Meet a researcher working on untangling housing titles

RESEARCH IMPACT | July 23, 2025
STORY BY: EDITORIAL STAFF

Laura McNally

Associate Dean for Experiential Education, School of Law

Director, Milton and Charlotte Kramer Law Clinic, School of Law

Area of Focus: poverty law, disability rights, children’s rights, health law and interdisciplinary education.


Laura McNally wants a better way to talk about estate planning, inheritance, and senior homeownership—issues often fraught with emotion. The “end-of-life” conversation is often taboo.

“The trick is to make these conversations less about death, and more about agency, stability and choice,” she said. “If you talk to someone about the options, you affirm that they have a say in the future of what matters most: their home, their legacy, their care.”

McNally emphasizes that seniors’ property titles and homeownership involve far more than just deciding who inherits belongings after someone dies.

“Not having clear ownership of a home can block access to critical resources, like city grants, home repair programs and tax relief, that help people age safely and comfortably in place,” she says. “Even environmental issues, like lead abatement, often require a clear title to qualify for funding.”

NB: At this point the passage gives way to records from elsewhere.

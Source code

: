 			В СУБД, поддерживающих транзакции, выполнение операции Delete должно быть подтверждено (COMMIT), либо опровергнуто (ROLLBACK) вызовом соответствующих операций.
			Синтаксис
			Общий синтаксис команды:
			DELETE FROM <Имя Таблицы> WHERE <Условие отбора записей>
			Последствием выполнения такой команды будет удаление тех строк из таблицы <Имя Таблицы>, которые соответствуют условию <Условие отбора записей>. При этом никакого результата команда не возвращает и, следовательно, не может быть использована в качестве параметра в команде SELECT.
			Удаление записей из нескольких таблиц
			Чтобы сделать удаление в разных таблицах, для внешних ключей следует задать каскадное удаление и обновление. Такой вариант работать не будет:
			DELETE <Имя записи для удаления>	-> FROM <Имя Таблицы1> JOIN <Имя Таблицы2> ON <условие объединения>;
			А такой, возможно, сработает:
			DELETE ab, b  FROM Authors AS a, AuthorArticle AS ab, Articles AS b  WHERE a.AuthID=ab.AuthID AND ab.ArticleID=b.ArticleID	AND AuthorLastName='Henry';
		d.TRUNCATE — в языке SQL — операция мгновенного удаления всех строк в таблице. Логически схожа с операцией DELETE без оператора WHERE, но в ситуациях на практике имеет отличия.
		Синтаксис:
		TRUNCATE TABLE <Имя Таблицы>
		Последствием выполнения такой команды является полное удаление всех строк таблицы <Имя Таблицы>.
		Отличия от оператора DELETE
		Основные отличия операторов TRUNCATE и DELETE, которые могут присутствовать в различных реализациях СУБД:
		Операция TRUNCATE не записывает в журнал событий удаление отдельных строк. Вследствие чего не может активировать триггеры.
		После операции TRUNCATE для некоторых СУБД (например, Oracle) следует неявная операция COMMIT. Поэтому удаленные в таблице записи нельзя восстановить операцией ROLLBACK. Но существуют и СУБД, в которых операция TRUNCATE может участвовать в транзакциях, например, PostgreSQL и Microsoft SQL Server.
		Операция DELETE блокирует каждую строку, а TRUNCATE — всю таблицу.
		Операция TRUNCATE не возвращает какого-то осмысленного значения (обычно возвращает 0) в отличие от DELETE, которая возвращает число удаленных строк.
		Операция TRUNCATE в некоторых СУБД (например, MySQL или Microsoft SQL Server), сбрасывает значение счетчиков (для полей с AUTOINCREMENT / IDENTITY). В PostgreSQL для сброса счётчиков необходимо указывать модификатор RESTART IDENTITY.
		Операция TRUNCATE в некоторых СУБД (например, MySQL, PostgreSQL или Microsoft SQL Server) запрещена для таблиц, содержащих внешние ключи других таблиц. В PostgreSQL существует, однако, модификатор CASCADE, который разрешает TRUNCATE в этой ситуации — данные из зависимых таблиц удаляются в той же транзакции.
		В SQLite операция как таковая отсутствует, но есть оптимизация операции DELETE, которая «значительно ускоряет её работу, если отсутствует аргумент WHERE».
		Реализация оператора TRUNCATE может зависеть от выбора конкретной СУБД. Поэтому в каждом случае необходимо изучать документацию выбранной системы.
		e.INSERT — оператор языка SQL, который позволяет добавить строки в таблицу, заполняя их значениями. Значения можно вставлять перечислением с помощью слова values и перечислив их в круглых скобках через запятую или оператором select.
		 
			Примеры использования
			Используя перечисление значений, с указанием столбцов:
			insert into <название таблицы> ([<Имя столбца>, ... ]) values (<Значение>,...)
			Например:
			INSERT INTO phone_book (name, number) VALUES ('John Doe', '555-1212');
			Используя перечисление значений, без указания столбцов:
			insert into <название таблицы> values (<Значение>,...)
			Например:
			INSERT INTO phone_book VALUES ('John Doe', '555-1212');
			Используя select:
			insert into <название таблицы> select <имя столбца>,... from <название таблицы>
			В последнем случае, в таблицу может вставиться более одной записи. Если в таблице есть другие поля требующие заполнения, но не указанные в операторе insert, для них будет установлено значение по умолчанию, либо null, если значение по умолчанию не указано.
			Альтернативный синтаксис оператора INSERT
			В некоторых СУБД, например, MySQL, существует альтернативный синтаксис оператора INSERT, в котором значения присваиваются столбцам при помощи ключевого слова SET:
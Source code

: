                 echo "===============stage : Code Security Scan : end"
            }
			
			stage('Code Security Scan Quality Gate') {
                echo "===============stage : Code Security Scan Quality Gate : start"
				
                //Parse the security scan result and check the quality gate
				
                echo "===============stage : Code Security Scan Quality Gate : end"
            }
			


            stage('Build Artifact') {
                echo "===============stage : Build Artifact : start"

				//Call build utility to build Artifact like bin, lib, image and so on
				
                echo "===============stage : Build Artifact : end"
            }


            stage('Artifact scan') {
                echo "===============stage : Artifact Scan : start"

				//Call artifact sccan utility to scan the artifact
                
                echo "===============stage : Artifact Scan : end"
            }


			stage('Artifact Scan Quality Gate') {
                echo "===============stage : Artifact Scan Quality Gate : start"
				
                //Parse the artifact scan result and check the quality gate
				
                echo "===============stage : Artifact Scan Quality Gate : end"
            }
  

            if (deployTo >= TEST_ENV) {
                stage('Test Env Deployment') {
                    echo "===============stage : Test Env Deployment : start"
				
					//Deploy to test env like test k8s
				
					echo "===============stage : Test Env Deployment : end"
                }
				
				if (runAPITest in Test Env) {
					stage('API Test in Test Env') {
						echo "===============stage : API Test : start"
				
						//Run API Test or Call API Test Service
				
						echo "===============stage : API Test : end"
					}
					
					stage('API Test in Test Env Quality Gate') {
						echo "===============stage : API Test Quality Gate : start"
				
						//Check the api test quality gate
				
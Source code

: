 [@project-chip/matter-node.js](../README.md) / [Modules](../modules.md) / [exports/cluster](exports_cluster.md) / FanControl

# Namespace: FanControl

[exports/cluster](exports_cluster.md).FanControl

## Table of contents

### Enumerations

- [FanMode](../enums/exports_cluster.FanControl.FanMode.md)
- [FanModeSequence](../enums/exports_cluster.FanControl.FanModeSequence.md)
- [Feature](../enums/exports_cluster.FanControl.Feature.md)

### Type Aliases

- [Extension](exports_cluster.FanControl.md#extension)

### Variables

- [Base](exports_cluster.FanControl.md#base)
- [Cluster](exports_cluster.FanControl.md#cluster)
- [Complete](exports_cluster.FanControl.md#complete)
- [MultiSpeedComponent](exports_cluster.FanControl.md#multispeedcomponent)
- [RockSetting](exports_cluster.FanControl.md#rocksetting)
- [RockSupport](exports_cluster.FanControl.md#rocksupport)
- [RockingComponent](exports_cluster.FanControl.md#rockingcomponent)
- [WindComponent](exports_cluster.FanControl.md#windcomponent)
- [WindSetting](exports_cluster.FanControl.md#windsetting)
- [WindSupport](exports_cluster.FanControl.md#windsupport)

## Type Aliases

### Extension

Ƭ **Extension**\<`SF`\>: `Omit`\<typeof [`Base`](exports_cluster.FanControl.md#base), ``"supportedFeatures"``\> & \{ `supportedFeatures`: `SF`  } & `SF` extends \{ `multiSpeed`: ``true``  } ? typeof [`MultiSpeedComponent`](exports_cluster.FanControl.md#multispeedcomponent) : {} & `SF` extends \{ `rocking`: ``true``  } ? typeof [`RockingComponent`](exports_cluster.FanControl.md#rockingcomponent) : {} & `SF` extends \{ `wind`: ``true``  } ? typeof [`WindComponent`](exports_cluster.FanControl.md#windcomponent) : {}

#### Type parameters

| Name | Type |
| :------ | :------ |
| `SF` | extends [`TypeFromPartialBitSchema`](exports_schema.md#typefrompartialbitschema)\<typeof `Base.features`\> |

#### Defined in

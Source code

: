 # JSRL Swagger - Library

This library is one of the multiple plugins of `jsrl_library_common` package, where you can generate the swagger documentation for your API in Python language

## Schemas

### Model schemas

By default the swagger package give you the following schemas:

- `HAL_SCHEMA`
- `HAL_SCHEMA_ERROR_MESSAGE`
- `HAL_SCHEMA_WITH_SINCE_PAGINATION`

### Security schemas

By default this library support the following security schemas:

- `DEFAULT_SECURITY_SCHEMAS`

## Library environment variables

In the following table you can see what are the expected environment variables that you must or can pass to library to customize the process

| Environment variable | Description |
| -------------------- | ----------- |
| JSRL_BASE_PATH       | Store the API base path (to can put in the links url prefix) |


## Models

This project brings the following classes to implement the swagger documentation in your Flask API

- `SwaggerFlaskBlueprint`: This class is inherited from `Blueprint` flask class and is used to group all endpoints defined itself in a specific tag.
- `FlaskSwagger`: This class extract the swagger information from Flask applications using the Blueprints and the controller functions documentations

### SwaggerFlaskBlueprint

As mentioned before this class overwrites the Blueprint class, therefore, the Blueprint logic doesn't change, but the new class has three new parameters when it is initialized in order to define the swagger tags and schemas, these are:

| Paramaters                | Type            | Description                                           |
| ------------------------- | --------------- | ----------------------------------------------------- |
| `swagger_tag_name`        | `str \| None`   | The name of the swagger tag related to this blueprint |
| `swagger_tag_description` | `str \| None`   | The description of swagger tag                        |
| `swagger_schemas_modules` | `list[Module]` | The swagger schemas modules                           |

For McNally, this work is deeply personal. Her mother, a longtime advocate for seniors, passed away ten years ago without a will.

“It struck me,” she said, “that here was a woman who had pamphlets and information about legal planning for others, such as advance healthcare directives, wills, powers of attorney, but she never took care of it for herself.”

McNally was first drawn into the complex and often invisible world of heirs’ property and tangled titles through her work in the Health Law Clinic’s Wills Pop-Up Clinics. These community-based events pair law students with local residents to draft essential documents like simple wills, healthcare directives and powers of attorney.

At these clinics, which are held regularly throughout the academic year, McNally and her students began to notice a recurring pattern of tangled titles, situations where the legal ownership of a property doesn’t reflect its current occupants, often due to unresolved inheritances or missing documentation.

Around the same time, Debbie Wilber, associate director at the Mandel School’s National Initiative on Mixed-Income Communities, approached the Law School’s Milton and Charlotte Kramer Law Clinic seeking community partners to help address the tangled title problem.

That outreach sparked collaborations with community anchors such as Local Initiatives Support Corporation (LISC), Fatima Family Center, East End Neighborhood Center and Burten, Bell, Carr Development, Inc.

“Along the way, what became evident was a clear gap in data and information,” McNally says. “We knew it was a problem, but how many people are impacted? If we invest in solutions, how much change can we expect? These questions kept surfacing, but we didn’t have the numbers to back up the lived reality.”

In recognition of this work, McNally was recently named a Bellow Scholar. Her project, “Examining the Impact of ‘Tangled Titles’ on Housing Stability, Wealth Preservation, and Aging in Place in Urban Cities,” aims to answer exactly those questions. Focused on northern industrial cities like Cleveland, her study will explore how tangled titles affect outcomes for aging residents, particularly in communities historically marginalized by redlining and systemic disinvestment.

Over the next year, she plans to release a white paper analyzing the scope of the issue and highlighting practical strategies for intervention.

“Like so many entrenched social problems, there’s no one-size-fits-all solution,” McNally says. “But what we do know is that preventing tangled titles before they happen is a lot easier, and less costly, than untangling them later.”

That means focusing on early, accessible, community-based legal tools. McNally envisions a multi-pronged approach that includes proactive estate planning, outreach around property records and partnerships with neighborhood-based service providers.

“I like being able to work on both the policy level and with individual clients,” she says. “You get a clearer view of how systems work and what real change might look like.”